**What you will do:** Would you find each line in the entries below with the string "noindent" and copy it?

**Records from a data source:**
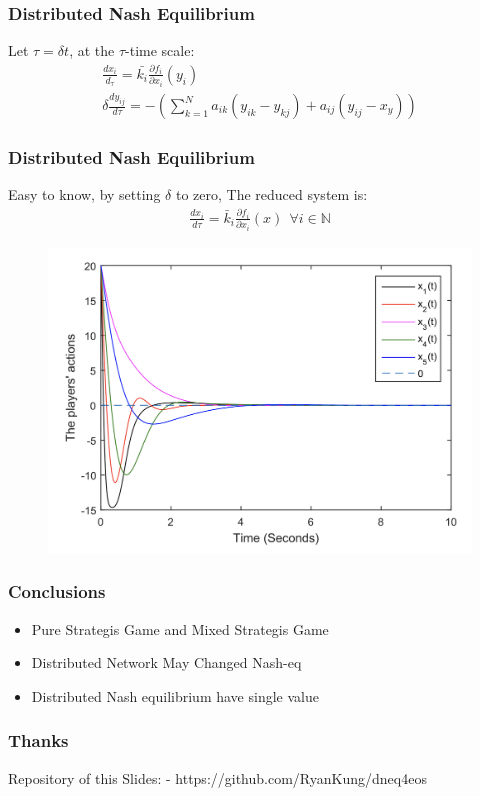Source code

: \documentclass[notheorems, aspectratio=54]{beamer}
\begin{document}
\begin{frame}
  \frametitle{Distributed Nash Equilibrium}
  Let $\tau=\delta t$, at the $\tau$-time scale:\newline
  \begin{gather}
    \frac{dx_i}{d_{\tau}}=\bar{k_i}\frac{\partial f_i}{\partial x_i}(y_i)\nonumber\\
    \delta \frac{dy_{ij}}{d\tau}=-\left(\sum_{k=1}^N a_{ik}(y_{ik}-y_{kj})+a_{ij}(y_{ij}-x_y)\right) 
  \end{gather}
\end{frame}

\begin{frame}
  \frametitle{Distributed Nash Equilibrium}
  Easy to know, by setting $\delta$ to zero,  The reduced system is:
  \begin{gather}
    \frac{dx_i}{d\tau} = \bar{k}_i \frac{\partial f_i}{\partial x_i}(x) \ \  \forall i \in \mathbb{N}
  \end{gather}
  \begin{figure}[H]
    \centering
    \includegraphics[width=0.7\linewidth]{nash-eq.png}
  \end{figure}

\end{frame}


\begin{frame}
  \frametitle{Conclusions}
    \begin{itemize}
    \item Pure Strategis Game and Mixed Strategis Game
    \item Distributed Network May Changed Nash-eq
    \item Distributed Nash equilibrium have single value
    \end{itemize}
\end{frame}


\begin{frame}
  \frametitle{Thanks}
  Repository of this Slides:\newline
  - https://github.com/RyanKung/dneq4eos \quad
\end{frame}
\end{document}
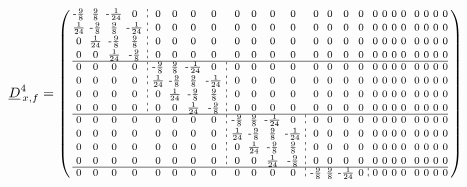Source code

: \documentclass[pdftex,a4paper,parskip,listof=totoc,bibliography=totoc,onehalfspacing,12pt]{scrreprt}
\newcommand*\dashline{\hspace{-0.3em}\rotatebox[origin=c]{90}{\scalebox{-0.3}[1]{$-~~-$}}\hspace{-0.3em}}
\begin{document}
\begin{align*}
	\underline{D}_{\,x,f}^4 &= \begin{psmallmatrix}
\text{-}\frac{9}{8} & \frac{9}{8} & \text{-}\frac{1}{24} & 0 &\dashline& 0 & 0 & 0 & 0 && 0 & 0 & 0 & 0 && 0 & 0 & 0 & 0 && 0 & 0 & 0 & 0 && 0 & 0 & 0 & 0 \\
\frac{1}{24} & \text{-}\frac{9}{8} & \frac{9}{8} & \text{-}\frac{1}{24} &\dashline& 0 & 0 & 0 & 0 && 0 & 0 & 0 & 0 && 0 & 0 & 0 & 0 && 0 & 0 & 0 & 0 && 0 & 0 & 0 & 0 \\
0 & \frac{1}{24} & \text{-}\frac{9}{8} & \frac{9}{8} &\dashline& 0 & 0 & 0 & 0 && 0 & 0 & 0 & 0 && 0 & 0 & 0 & 0 && 0 & 0 & 0 & 0 && 0 & 0 & 0 & 0 \\
0 & 0 & \frac{1}{24} & \text{-}\frac{9}{8} &\dashline& 0 & 0 & 0 & 0 && 0 & 0 & 0 & 0 && 0 & 0 & 0 & 0 && 0 & 0 & 0 & 0 && 0 & 0 & 0 & 0 \\\hline
0 & 0 & 0 & 0 &\dashline& \text{-}\frac{9}{8} & \frac{9}{8} & \text{-}\frac{1}{24} & 0 &\dashline& 0 & 0 & 0 & 0 && 0 & 0 & 0 & 0 && 0 & 0 & 0 & 0 && 0 & 0 & 0 & 0 \\
0 & 0 & 0 & 0 &\dashline& \frac{1}{24} & \text{-}\frac{9}{8} & \frac{9}{8} & \text{-}\frac{1}{24} &\dashline& 0 & 0 & 0 & 0 && 0 & 0 & 0 & 0 && 0 & 0 & 0 & 0 && 0 & 0 & 0 & 0 \\
0 & 0 & 0 & 0 &\dashline& 0 & \frac{1}{24} & \text{-}\frac{9}{8} & \frac{9}{8} &\dashline& 0 & 0 & 0 & 0 && 0 & 0 & 0 & 0 && 0 & 0 & 0 & 0 && 0 & 0 & 0 & 0 \\
0 & 0 & 0 & 0 &\dashline& 0 & 0 & \frac{1}{24} & \text{-}\frac{9}{8} &\dashline& 0 & 0 & 0 & 0 && 0 & 0 & 0 & 0 && 0 & 0 & 0 & 0 && 0 & 0 & 0 & 0 \\\hline
0 & 0 & 0 & 0 && 0 & 0 & 0 & 0 &\dashline& \text{-}\frac{9}{8} & \frac{9}{8} & \text{-}\frac{1}{24} & 0 &\dashline& 0 & 0 & 0 & 0 && 0 & 0 & 0 & 0 && 0 & 0 & 0 & 0 \\
0 & 0 & 0 & 0 && 0 & 0 & 0 & 0 &\dashline& \frac{1}{24} & \text{-}\frac{9}{8} & \frac{9}{8} & \text{-}\frac{1}{24} &\dashline& 0 & 0 & 0 & 0 && 0 & 0 & 0 & 0 && 0 & 0 & 0 & 0 \\
0 & 0 & 0 & 0 && 0 & 0 & 0 & 0 &\dashline& 0 & \frac{1}{24} & \text{-}\frac{9}{8} & \frac{9}{8} &\dashline& 0 & 0 & 0 & 0 && 0 & 0 & 0 & 0 && 0 & 0 & 0 & 0 \\
0 & 0 & 0 & 0 && 0 & 0 & 0 & 0 &\dashline& 0 & 0 & \frac{1}{24} & \text{-}\frac{9}{8} &\dashline& 0 & 0 & 0 & 0 && 0 & 0 & 0 & 0 && 0 & 0 & 0 & 0 \\\hline
0 & 0 & 0 & 0 && 0 & 0 & 0 & 0 && 0 & 0 & 0 & 0 &\dashline& \text{-}\frac{9}{8} & \frac{9}{8} & \text{-}\frac{1}{24} & 0 &\dashline& 0 & 0 & 0 & 0 && 0 & 0 & 0 & 0 \\

\end{psmallmatrix}
\end{align*}
\end{document}

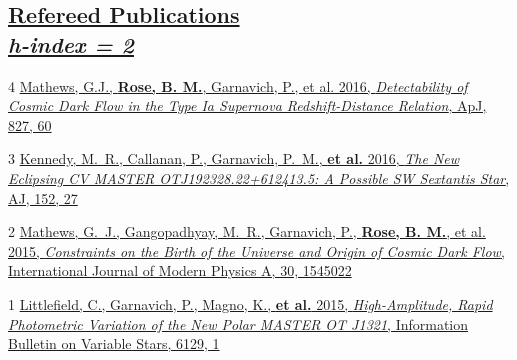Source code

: \documentclass[margin]{res}
\begin{document}
\begin{resume}
\section{\href{https://ui.adsabs.harvard.edu/\#search/q=orcid\%3A\%220000-0002-1873-8973\%22&sort=date\%20desc\%2C\%20bibcode\%20desc}{Refereed Publications \\ \href{https://scholar.google.com/citations?hl=en&user=7mgK134AAAAJ&view_op=list_works&gmla=AJsN-F6iePLN4Wjqx0zevRVxlzTXpDc-4tgHh3F1l7HgQKDk5_zZb36GX5SIz-2kA3vZQ80qinI8RGivZtpLqS9oI6iUuXFfSbvz_aHJrcP1iCaBmNpgHB0}{\normalfont \textit{\small{h-index = 2}}}} }

\hangindent=15pt {\footnotesize \textcolor{light-gray}{4}} \href{https://ui.adsabs.harvard.edu/#abs/2016ApJ...827...60M/abstract}{Mathews, G.J., {\bf Rose, B. M.}, Garnavich, P., et al. 2016, {\sl Detectability of Cosmic Dark Flow in the Type Ia Supernova Redshift-Distance Relation}, ApJ, 827, 60}

\vspace{-12pt}
\hangindent=15pt {\footnotesize \textcolor{light-gray}{3}} \href{https://ui.adsabs.harvard.edu/#abs/2016AJ....152...27K/abstract}{Kennedy, M.~R., Callanan, P., Garnavich, P.~M., {\bf et al.} 2016, {\sl The New Eclipsing CV MASTER OTJ192328.22+612413.5: A Possible SW Sextantis Star}, AJ, 152, 27}

\vspace{-12pt}
\hangindent=15pt {\footnotesize \textcolor{light-gray}{2}} \href{https://ui.adsabs.harvard.edu/#abs/2015IJMPA..3045022M/abstract}{Mathews, G.~J., Gangopadhyay, M.~R., Garnavich, P., {\bf Rose, B. M.}, et al. 2015, {\sl Constraints on the Birth of the Universe and Origin of Cosmic Dark Flow}, International Journal of Modern Physics A, 30, 1545022}

\vspace{-12pt}
\hangindent=15pt {\footnotesize \textcolor{light-gray}{1}} \href{https://ui.adsabs.harvard.edu/#abs/2015IBVS.6129....1L/abstract}{Littlefield, C., Garnavich, P., Magno, K., {\bf et al.} 2015, {\sl High-Amplitude, Rapid Photometric Variation of the New Polar MASTER OT J1321}, Information Bulletin on Variable Stars, 6129, 1}






\end{resume}
\end{document}
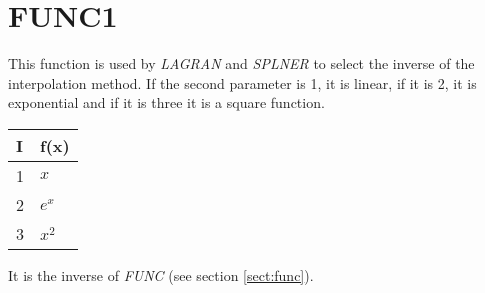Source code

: \section{FUNC1}
\label{sect:func1}

\noindent This function is used by {\em LAGRAN} and {\em SPLNER} to select
the inverse of the interpolation method. If the second parameter is 1, it is
linear, if it is 2, it is exponential and if it is three it is a square
function.\\

\begin{center}
\begin{tabular}{|ll|}
\hline
I & f(x)\\
\hline
1 & $x$\\
2 & $e^x$\\
3 & $x^2$\\
\hline
\end{tabular}
\end{center}

\noindent It is the inverse of {\em FUNC} (see section \ref{sect:func}).\\
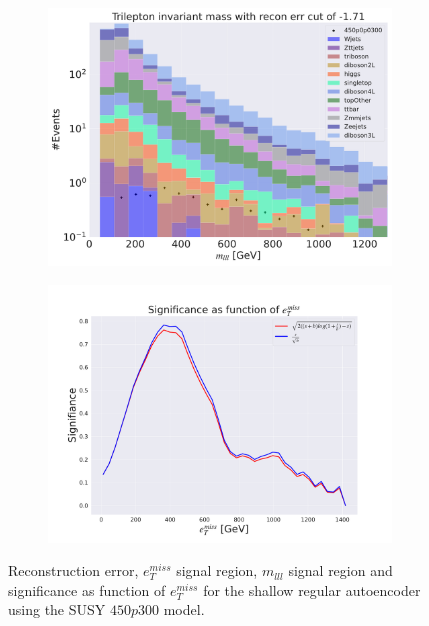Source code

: \begin{figure}[H]
    \hfill
    \begin{subfigure}{.49\textwidth}
        \includegraphics[width=\textwidth]{Figures/AE_testing/small/3lep/b_data_recon_big_rm3_feats_sig_450p0p0300_mlll_recon_errcut_-1.71.pdf}
        \caption{}
        \label{fig:AE_3lep_small_mlll_450}
    \end{subfigure}
    \hfill   
    \begin{subfigure}{.49\textwidth}
        \includegraphics[width=\textwidth]{Figures/AE_testing/small/3lep/significance_etmiss_450p0p0300_-1.7067960296617328.pdf}
        \caption{}
        \label{fig:AE_3lep_small_signi_450}
    \end{subfigure}
    \hfill      
    \caption[3lep shallow network | $450p300$ | AE]{Reconstruction error, $e_T^{miss}$ signal region, $m_{lll}$ signal region and significance as function of 
    $e_T^{miss}$ for the shallow regular autoencoder using the SUSY $450p300$ model.}
    \label{fig:AE_3lep_small_rec_sig_signi_450}
\end{figure}








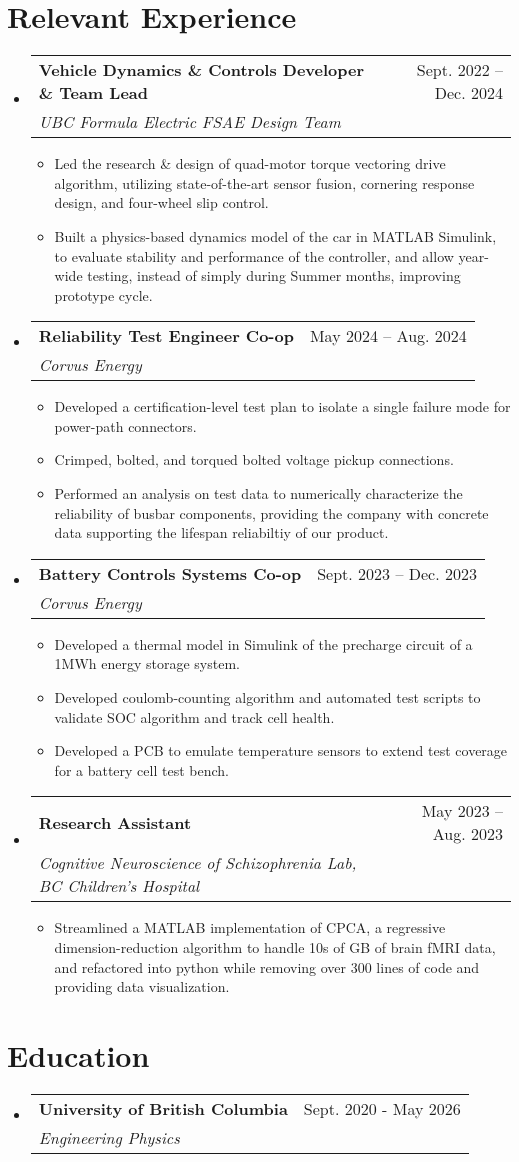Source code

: \documentclass[letterpaper,11pt]{article}
\makeatletter
\newcommand{\resumeItem}[1]{
  \item\small{
    {#1 \vspace{-2pt}}
  }
}
\newcommand{\resumeSubheading}[4]{
  \vspace{-2pt}\item
    \begin{tabular*}{0.97\textwidth}[t]{l@{\extracolsep{\fill}}r}
      \textbf{#1} & #2 \\
      \textit{\small#3} & \textit{\small #4} \\
    \end{tabular*}\vspace{-7pt}
}
\newcommand{\resumeSubHeadingListStart}{\begin{itemize}[leftmargin=0.15in, label={}]}
\newcommand{\resumeSubHeadingListEnd}{\end{itemize}}
\newcommand{\resumeItemListStart}{\begin{itemize}}
\newcommand{\resumeItemListEnd}{\end{itemize}\vspace{-5pt}}
\makeatother
\begin{document}
\section{Relevant Experience}
  \resumeSubHeadingListStart
\vspace{1mm}
  \resumeSubheading
      {Vehicle Dynamics \& Controls Developer \& Team Lead}{Sept. 2022 -- Dec. 2024}
      {UBC Formula Electric FSAE Design Team}{}
      \resumeItemListStart
        \resumeItem{Led the research \& design of quad-motor torque vectoring drive algorithm, utilizing state-of-the-art sensor fusion, cornering response design, and four-wheel slip control.}
        \resumeItem{Built a physics-based dynamics model of the car in MATLAB Simulink, to evaluate stability and performance of the controller, and allow year-wide testing, instead 
        of simply during Summer months, improving prototype cycle.}
      \resumeItemListEnd
\vspace{1mm}
    \resumeSubheading
      {Reliability Test Engineer Co-op}{May 2024 -- Aug. 2024}
      {Corvus Energy}{}
      \resumeItemListStart
        \resumeItem{Developed a certification-level test plan to isolate a single failure mode for power-path connectors.}
        \resumeItem{Crimped, bolted, and torqued bolted voltage pickup connections.}
        \resumeItem{Performed an analysis on test data to numerically characterize the reliability of busbar components, providing the company with concrete data supporting the lifespan reliabiltiy of our product.}
      \resumeItemListEnd
\vspace{1mm}
    \resumeSubheading
      {Battery Controls Systems Co-op}{Sept. 2023 -- Dec. 2023}
      {Corvus Energy}{}
      \resumeItemListStart
        \resumeItem{Developed a thermal model in Simulink of the precharge circuit of a 1MWh energy storage system.}
        \resumeItem{Developed coulomb-counting algorithm and automated test scripts to validate SOC algorithm and track cell health.}
        \resumeItem{Developed a PCB to emulate temperature sensors to extend test coverage for a battery cell test bench.}
      \resumeItemListEnd
\vspace{1mm}
    \resumeSubheading
      {Research Assistant}{May 2023 -- Aug. 2023}
      {Cognitive Neuroscience of Schizophrenia Lab, BC Children's Hospital}{}
      \resumeItemListStart
        \resumeItem{Streamlined a MATLAB implementation of CPCA, a 
        regressive dimension-reduction algorithm 
        to handle 10s of GB of brain fMRI data, and refactored into python
         while removing over 300 lines of code and providing data visualization.}
      \resumeItemListEnd
  \resumeSubHeadingListEnd


\section{Education}
  \resumeSubHeadingListStart
    \resumeSubheading
      {University of British Columbia}{Sept. 2020 - May 2026}
      {Engineering Physics}{}
  \resumeSubHeadingListEnd

\vspace{-3mm}
\end{document}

**Response for this exercise:**
\noindent This function is used by {\em LAGRAN} and {\em SPLNER} to select
\noindent It is the inverse of {\em FUNC} (see section \ref{sect:func}).\\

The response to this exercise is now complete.